# Commercial Insurance: how much?



## JaxBeachDriver

My husband called our insurance agent to find out about full commercial insurance. Our agent was well versed in the issues surrounding Uber and Lyft. The agent he referred us to (or at least the lady who answered the phone), however, either was clueless or was pretending to be so. While I wait for her response, I figured I'd consult the experts. 

How much do you guys pay for full commercial insurance? I realize, obviously that rates are varied due to several factors, but I'm curious anyway, just to get a ballpark figure.

Does anyone have an insurance agent or company they use and/or recommend?

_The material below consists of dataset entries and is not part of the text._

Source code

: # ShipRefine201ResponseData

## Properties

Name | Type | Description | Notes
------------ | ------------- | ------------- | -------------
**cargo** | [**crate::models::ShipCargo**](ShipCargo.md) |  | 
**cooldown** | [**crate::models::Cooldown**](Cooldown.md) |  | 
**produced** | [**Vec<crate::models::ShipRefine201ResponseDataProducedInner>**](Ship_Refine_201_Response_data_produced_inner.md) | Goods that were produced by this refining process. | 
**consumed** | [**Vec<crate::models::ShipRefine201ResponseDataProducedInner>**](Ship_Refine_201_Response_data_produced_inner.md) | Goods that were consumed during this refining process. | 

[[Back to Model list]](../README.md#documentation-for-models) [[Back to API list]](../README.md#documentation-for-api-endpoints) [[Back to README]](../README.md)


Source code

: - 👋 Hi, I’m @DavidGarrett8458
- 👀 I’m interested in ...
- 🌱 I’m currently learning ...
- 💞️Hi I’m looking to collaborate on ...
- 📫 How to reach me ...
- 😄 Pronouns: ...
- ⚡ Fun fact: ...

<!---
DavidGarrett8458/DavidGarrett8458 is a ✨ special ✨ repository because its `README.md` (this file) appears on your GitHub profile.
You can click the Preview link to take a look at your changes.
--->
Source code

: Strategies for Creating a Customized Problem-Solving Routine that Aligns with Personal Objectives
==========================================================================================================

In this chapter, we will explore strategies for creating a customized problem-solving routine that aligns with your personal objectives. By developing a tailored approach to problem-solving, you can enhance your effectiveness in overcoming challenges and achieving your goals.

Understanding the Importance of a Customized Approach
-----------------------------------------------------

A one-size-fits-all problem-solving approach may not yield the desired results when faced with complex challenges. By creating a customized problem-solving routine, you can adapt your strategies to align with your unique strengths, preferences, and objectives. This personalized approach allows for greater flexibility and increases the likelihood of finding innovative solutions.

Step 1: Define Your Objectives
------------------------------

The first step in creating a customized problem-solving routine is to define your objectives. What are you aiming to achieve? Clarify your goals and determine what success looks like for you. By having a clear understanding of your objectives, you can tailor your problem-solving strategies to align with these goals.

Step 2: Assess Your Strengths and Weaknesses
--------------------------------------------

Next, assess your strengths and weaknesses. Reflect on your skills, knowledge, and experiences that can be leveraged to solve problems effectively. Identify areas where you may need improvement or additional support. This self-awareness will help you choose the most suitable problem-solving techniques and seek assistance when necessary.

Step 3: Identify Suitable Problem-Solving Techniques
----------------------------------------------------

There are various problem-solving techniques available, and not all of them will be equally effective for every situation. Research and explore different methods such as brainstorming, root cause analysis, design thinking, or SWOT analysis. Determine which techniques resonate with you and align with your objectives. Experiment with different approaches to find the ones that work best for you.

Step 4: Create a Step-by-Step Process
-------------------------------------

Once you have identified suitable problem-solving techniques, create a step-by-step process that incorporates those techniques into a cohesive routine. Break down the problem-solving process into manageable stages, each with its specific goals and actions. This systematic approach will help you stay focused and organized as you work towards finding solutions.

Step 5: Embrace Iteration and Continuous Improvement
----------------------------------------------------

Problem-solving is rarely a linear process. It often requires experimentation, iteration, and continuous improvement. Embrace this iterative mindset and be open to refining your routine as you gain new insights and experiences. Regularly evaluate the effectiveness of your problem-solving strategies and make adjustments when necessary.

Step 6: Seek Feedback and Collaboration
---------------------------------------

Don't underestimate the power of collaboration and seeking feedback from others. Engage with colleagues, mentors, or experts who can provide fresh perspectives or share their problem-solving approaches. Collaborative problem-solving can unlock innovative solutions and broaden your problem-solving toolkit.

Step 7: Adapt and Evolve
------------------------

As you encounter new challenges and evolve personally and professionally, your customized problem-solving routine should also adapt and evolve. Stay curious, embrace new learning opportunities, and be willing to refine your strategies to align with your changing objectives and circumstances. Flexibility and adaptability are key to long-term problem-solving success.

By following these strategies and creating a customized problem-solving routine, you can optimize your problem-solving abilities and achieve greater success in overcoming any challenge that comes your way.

Any other hints or suggestions are welcome.

Thanks!


----------



## UberBlackPr1nce

JaxBeachDriver said:


> My husband called our insurance agent to find out about full commercial insurance. Our agent was well versed in the issues surrounding Uber and Lyft. The agent he referred us to (or at least the lady who answered the phone), however, either was clueless or was pretending to be so. While I wait for her response, I figured I'd consult the experts.
> 
> How much do you guys pay for full commercial insurance? I realize, obviously that rates are varied due to several factors, but I'm curious anyway, just to get a ballpark figure.
> 
> Does anyone have an insurance agent or company they use and/or recommend?
> 
> Any other hints or suggestions are welcome.
> 
> Thanks!


I pay through an established limousine carrier but you have to have a qualifying car for them to accept you on their insurance. If you have the assets just start your own limo company that's only,way to get commercial insurance. Unless you find a random company which prob just give you a piece of paper but won't be worth a dime.


----------



## MrsUberJax

In Jax it's $350-$450 a month depending on your car, your driving record, etc. You have to remember that many many UberBlack drivers don't own their own cars. They lease the cars from the Limo companies, or BlackSharks so the Limo Companies & the BlackSharks pay the insurance. Any owner operator of a for hire vehicle will have their own commercial insurance policy and you want to get with someone in your state. If you don't have any luck on this forum, call your states insurance commission, they will help you. One final note, you want to call an insurance broker, not a company. Brokers deal with several insurance companies and they will be able to find you the best rate. Have a great day, I hope you find the insurance you are looking for. Uber On Friend, Uber On! oh and don't forget, TAG, You're it. (If you don't know what that means, search the forum to find out.)


----------



## JaxBeachDriver

MrsUberJax said:


> In Jax it's $350-$450 a month depending on your car, your driving record, etc. You have to remember that many many UberBlack drivers don't own their own cars. They lease the cars from the Limo companies, or BlackSharks so the Limo Companies & the BlackSharks pay the insurance. Any owner operator of a for hire vehicle will have their own commercial insurance policy and you want to get with someone in your state. If you don't have any luck on this forum, call your states insurance commission, they will help you. One final note, you want to call an insurance broker, not a company. Brokers deal with several insurance companies and they will be able to find you the best rate. Have a great day, I hope you find the insurance you are looking for. Uber On Friend, Uber On! oh and don't forget, TAG, You're it. (If you don't know what that means, search the forum to find out.)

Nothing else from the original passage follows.